Durand se volvió brevemente y me sonrió. No volví a verle.
San Agustín hablaba de la amistad como alguien que la ha conocido en su forma más pura. «Nos enseñábamos unos a otros y aprendíamos unos de otros», escribió de sus amigos. «Cuando alguno de nosotros se ausentaba, le añorábamos profundamente, y cuando regresaba le recibíamos con alegría. Con estos y otros signos, el cariño entre amigos se transmite de un corazón a otro, a través de la expresión facial, de palabras, de miradas y mil gestos amables. Eran como chispas que prendían fuego a nuestras almas, y éstas se fundían en una sola.»
¿Qué gesto puede ser más amable que salvar la vida de un amigo? Ahora sé, demasiado tarde, que Durand fue mi amigo leal. Creo que podríamos haber sido amigos, tal como definió y celebró el término Tulio Cicerón. Pero el afecto leal del notario era tan contenido y discreto, una flor tan modesta y delicada, que casi lo pisoteé. Deslumbrado por la pasión que compartía con Johanna de Caussade, no fui capaz de percatarme, en aquel entonces, del afecto más reservado, frío y sereno de Durand.
Un regalo así constituye uno de los mayores dones de Dios: mayor, según Cicerón, que el fuego y el agua. Atesoro mi recuerdo de la amistad de Durand. Es uno de los más preciados para mí.
Que la gracia de Jesucristo, el amor de Dios y la comunión del Espíritu Santo le acompañen.
El resto de la jornada transcurrió despacio. Lo pasé durmiendo e inquieto, presa de una agitación del espíritu casi insoportable. Como es lógico recé, pero no logré serenarme. A la hora de vísperas, aproximadamente, alguien deslizó una nota debajo de mi puerta; en ella aparecía escrita la palabra «sí», de puño y letra de Durand. Pero ni siquiera esto consiguió calmar mis temores. Sólo me obligó a emprender un camino que por fuerza me parecía aterrador, desesperado y, probablemente, condenado al fracaso.
No vi a Pierre-Julien. Su ausencia indicaba que seguía ocupado con Alcaya y sus amigas; cuando hubiera obtenido pruebas suficientes para condenarlas, las utilizaría para implicarme a mí. Como podéis imaginar, sentía una angustiosa preocupación por Johanna. ¿Y si al abrir la puerta de su celda comprobaba, ¡Dios misericordioso!, que no podía andar? Recuerdo que, cuando pensé por primera vez en esa posibilidad, salté de la cama estrujándome las manos y empecé a pasearme por la habitación como un lobo enjaulado. Recuerdo que me golpeé las sienes con las palmas de las manos en un frenético intento de borrar esa imagen de mi mente.

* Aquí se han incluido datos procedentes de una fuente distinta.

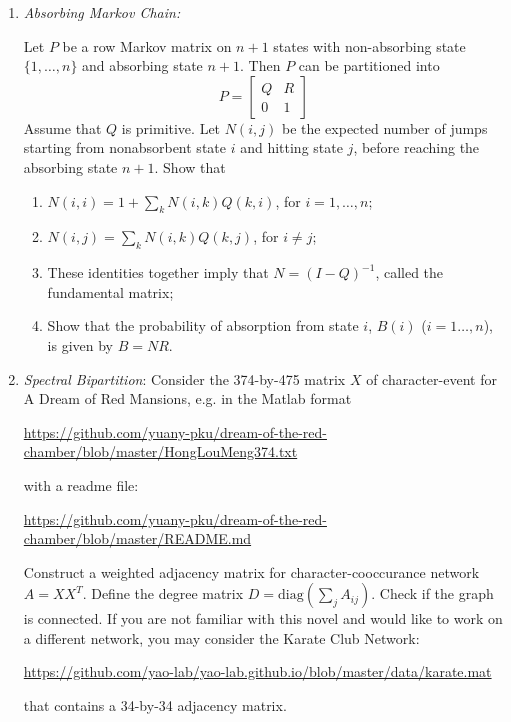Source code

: \documentclass[11pt]{article}
\def\diag{{\mathrm{diag}}}
\begin{document}
\begin{enumerate}
\item {\em *Absorbing Markov Chain:} 

Let $P$ be a row Markov matrix on $n+1$ states with non-absorbing state $\{1,\ldots,n\}$ and absorbing state $n+1$. Then $P$ can be partitioned into 
\[
	P=\left[
	\begin{array}{cc} 
	Q & R \\ 
	0 & 1 
	\end{array} \right]
\]
Assume that $Q$ is primitive. Let $N(i,j)$ be the expected number of jumps starting from nonabsorbent state $i$ and hitting state $j$, before reaching the absorbing state $n+1$. Show
that
\begin{enumerate}
\item $N(i,i) = 1 + \sum_k N(i,k) Q(k,i)$, for $i=1,\ldots,n$;
\item $N(i,j) = \sum_k N(i,k) Q(k,j)$, for $i\neq j$;
\item These identities together imply that $N=(I-Q)^{-1}$, called the fundamental matrix; 
\item Show that the probability of absorption from state $i$, $B(i)$ ($i=1\ldots,n$), is given by $B=NR$.   
\end{enumerate}

\item {\em Spectral Bipartition}: Consider the 374-by-475 matrix $X$ of character-event for A Dream of Red Mansions, e.g. in the Matlab format 

\url{https://github.com/yuany-pku/dream-of-the-red-chamber/blob/master/HongLouMeng374.txt}

\noindent with a readme file:

\url{https://github.com/yuany-pku/dream-of-the-red-chamber/blob/master/README.md}

Construct a weighted adjacency matrix for character-cooccurance network $A=X X^T$. Define the degree matrix $D=\diag(\sum_j A_{ij})$. Check if the graph is connected. 
If you are not familiar with this novel and would like to work on a different network, you may consider the Karate Club Network: 

\url{https://github.com/yao-lab/yao-lab.github.io/blob/master/data/karate.mat} 

\noindent that contains a 34-by-34 adjacency matrix. 


\end{enumerate}
\end{document}
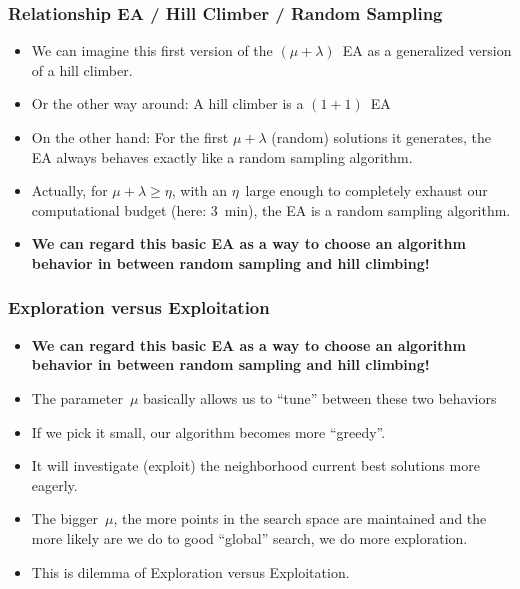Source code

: \documentclass[mathserif]{beamer}%
\begin{document}
\begin{frame}[t]%
\frametitle{Relationship EA / Hill Climber / Random Sampling}%
\begin{itemize}%
\item We can imagine this first version of the $(\mu+\lambda)$~EA as a generalized version of a hill climber.%
\item<2-> Or the other way around: A hill climber is a $(1+1)$~EA%
%
\item<6-> On the other hand: For the first $\mu+\lambda$ (random) solutions it generates, the EA always behaves exactly like a random sampling algorithm.%
%
\item<8-> Actually, for $\mu+\lambda\geq \eta$, with an $\eta$~large enough to completely exhaust our computational budget (here: 3~min), the EA \alert{is} a random sampling algorithm.%
\item<9-> \textbf{\alert{We can regard this basic EA as a way to choose an algorithm behavior in between random sampling and hill climbing!}}%
\end{itemize}%
\end{frame}%
%
%
\begin{frame}[t]%
\frametitle{Exploration versus Exploitation}%
\begin{itemize}%
\item \textbf{\alert{We can regard this basic EA as a way to choose an algorithm behavior in between random sampling and hill climbing!}}%
\item<2-> The parameter~$\mu$ basically allows us to ``tune'' between these two behaviors\cite{WWCTL2016GVLSTIOPSOEAP}%
\item<3-> If we pick it small, our algorithm becomes more ``greedy''.%
\item<4-> It will investigate (\alert{exploit}) the neighborhood current best solutions more eagerly.%
\item<7-> The bigger~$\mu$, the more points in the search space are maintained and the more likely are we do to good ``global'' search, we do \alert{more exploration}. %
\item<9-> This is dilemma of \alert{Exploration versus Exploitation}.\cite{ES1998EA,WCT2012EOPABT,WZCN2009WIOD,WGOEB}%
\end{itemize}%
\end{frame}%
%
\end{document}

No podía pensar esas cosas. Me trastornaban, nublaban mi razón. La desesperación sólo me conduciría al fracaso; si quería triunfar en mi empresa, necesitaba una buena dosis de esperanza. «Es bueno esperar, callando, el socorro de Javé.» Asimismo, necesitaría algo con que atar al carcelero, lo cual hallé entre mis ropas. Le sujetaría las manos con el cinturón y los pies con las medias. Utilizaría el emplasto para amordazarle. Pero ¿cómo podría realizar esos complicados trámites al tiempo que sostenía un cuchillo contra su cuello?